Page:Revue des Deux Mondes - 1858 - tome 16.djvu/306

La bibliothèque libre.
Le texte de cette page a été corrigé et est conforme au fac-similé.

— Qui sait ? vous en voulez conclure…

— Qu’il y a peut-être là quelque crime enfoui, quelque victime encore vivante d’une des mille vengeances ténébreuses attribuées au baron.

— Tiens ! ce serait drôle de découvrir ça, dit l’avocat, rêveur tout à coup, Êtes-vous sûr de n’avoir pas rêvé cette voix et ces chants bizarres ?

— Comment, si j’en suis sûr !

— Ah ! vous l’avez dit tantôt, on est quelquefois halluciné. Or on l’est par l’oreille aussi bien que par les yeux, et il faut que vous sachiez (pour vous en méfier) à quel point l’hallucination est répandue en Suède, surtout lorsque l’on monte vers le nord, où cela devient, pour les deux tiers de la population, une sorte d’état chronique.

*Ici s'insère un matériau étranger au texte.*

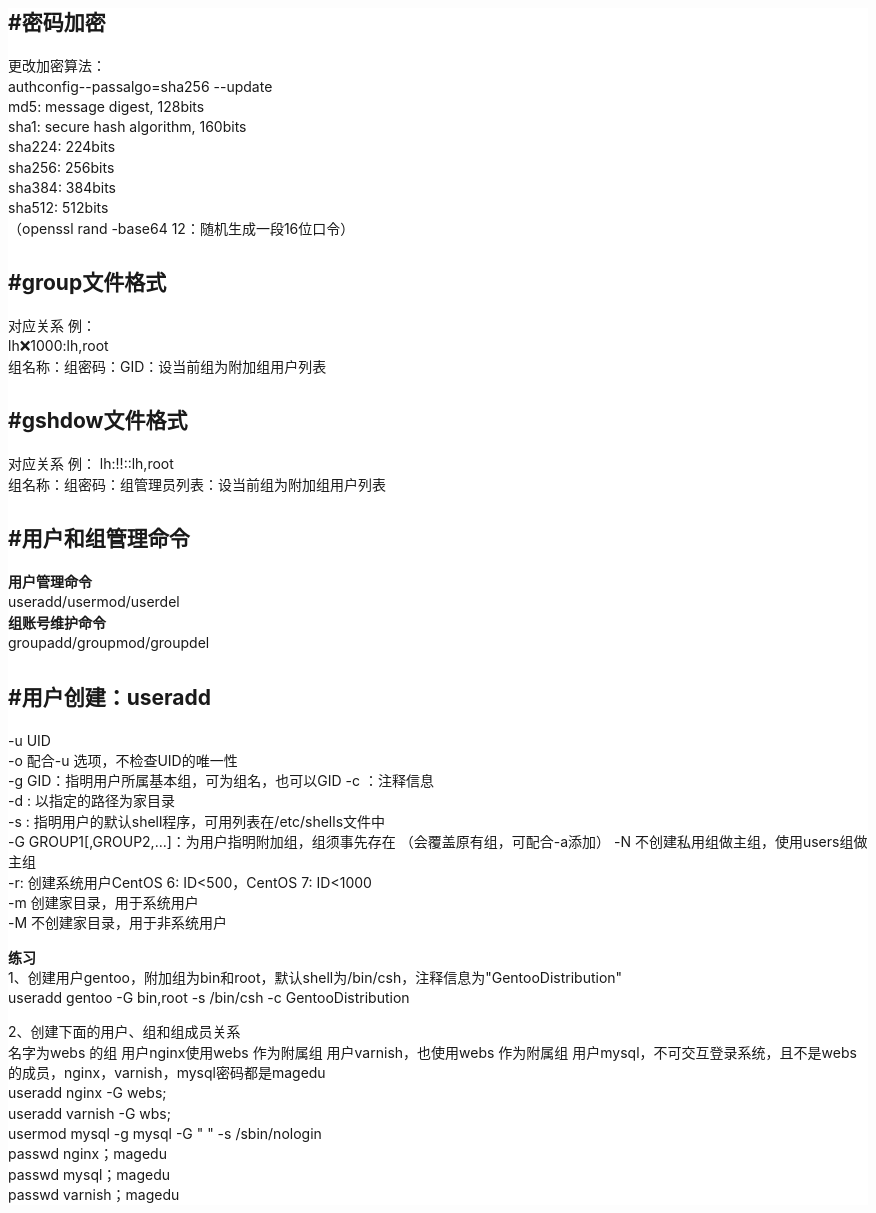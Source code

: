 #密码加密  
--  
更改加密算法：  
authconfig--passalgo=sha256 --update  
md5: message digest, 128bits  
sha1: secure hash algorithm, 160bits  
sha224: 224bits  
sha256: 256bits  
sha384: 384bits  
sha512: 512bits  
（openssl rand -base64 12：随机生成一段16位口令）  

#group文件格式
--
对应关系 例：  
lh:x:1000:lh,root  
组名称：组密码：GID：设当前组为附加组用户列表   

#gshdow文件格式
--
对应关系 例：
lh:!!::lh,root  
组名称：组密码：组管理员列表：设当前组为附加组用户列表  

#用户和组管理命令
--
**用户管理命令**  
useradd/usermod/userdel  
**组账号维护命令**  
groupadd/groupmod/groupdel  

#用户创建：useradd   
--
-u UID  
-o 配合-u 选项，不检查UID的唯一性  
-g GID：指明用户所属基本组，可为组名，也可以GID
-c ：注释信息  
-d : 以指定的路径为家目录  
-s : 指明用户的默认shell程序，可用列表在/etc/shells文件中  
-G GROUP1[,GROUP2,...]：为用户指明附加组，组须事先存在  （会覆盖原有组，可配合-a添加）
-N 不创建私用组做主组，使用users组做主组  
-r: 创建系统用户CentOS 6: ID<500，CentOS 7: ID<1000  
-m 创建家目录，用于系统用户  
-M 不创建家目录，用于非系统用户  
  
**练习**  
1、创建用户gentoo，附加组为bin和root，默认shell为/bin/csh，注释信息为"GentooDistribution"  
useradd gentoo -G bin,root -s /bin/csh -c GentooDistribution  

2、创建下面的用户、组和组成员关系  
名字为webs 的组
用户nginx使用webs 作为附属组
用户varnish，也使用webs 作为附属组
用户mysql，不可交互登录系统，且不是webs 的成员，nginx，varnish，mysql密码都是magedu  
useradd nginx -G webs;     
useradd varnish -G wbs;   
usermod mysql -g mysql -G " "  -s /sbin/nologin   
passwd nginx；magedu    
passwd mysql；magedu  
passwd varnish；magedu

— Oui, la superstition aidant, ces visions deviennent contagieuses ; mais je vous prie de croire que je ne suis pas sous l’impression de la foi aux sorcières et aux esprits malins des lacs, des torrens et des vieux manoirs.

— Ni moi non plus, à coup sûr. Et cependant… tenez, Christian, il y a, indépendamment de la superstition, quelque chose d’inexplicable dans les effets que la nature du nord produit sur les imaginations vives. Cela est dans l’air, dans les sons singulièrement répercutés sur les glaces, dans les brumes pleines de formes mystérieuses, dans les mirages merveilleux de nos lacs, le hagring, phénomène inoui dont vous avez certainement entendu parler, et que vous pourrez voir sur celui-ci d’un moment à l’autre ; cela est peut-être aussi dans les désordres physiques causés à la circulation du sang par le passage continuel de l’atmosphère glacée à celle de nos appartemens qui est trop chargée de calorique, et réciproquement par le passage subit et inévitable du chaud au froid. Enfin, que vous dirai-je ? les gens les plus raisonnables, les mieux portans, les moins crédules, ceux même qui avaient passé la plus longue moitié de leur vie à l’abri de ces illusions, en sont tout à coup saisis, et moi qui vous parle…

— Achevez, M. Goefle,… à moins pourtant que ce récit ne vous soit trop pénible, car vous voilà pâle comme votre serviette.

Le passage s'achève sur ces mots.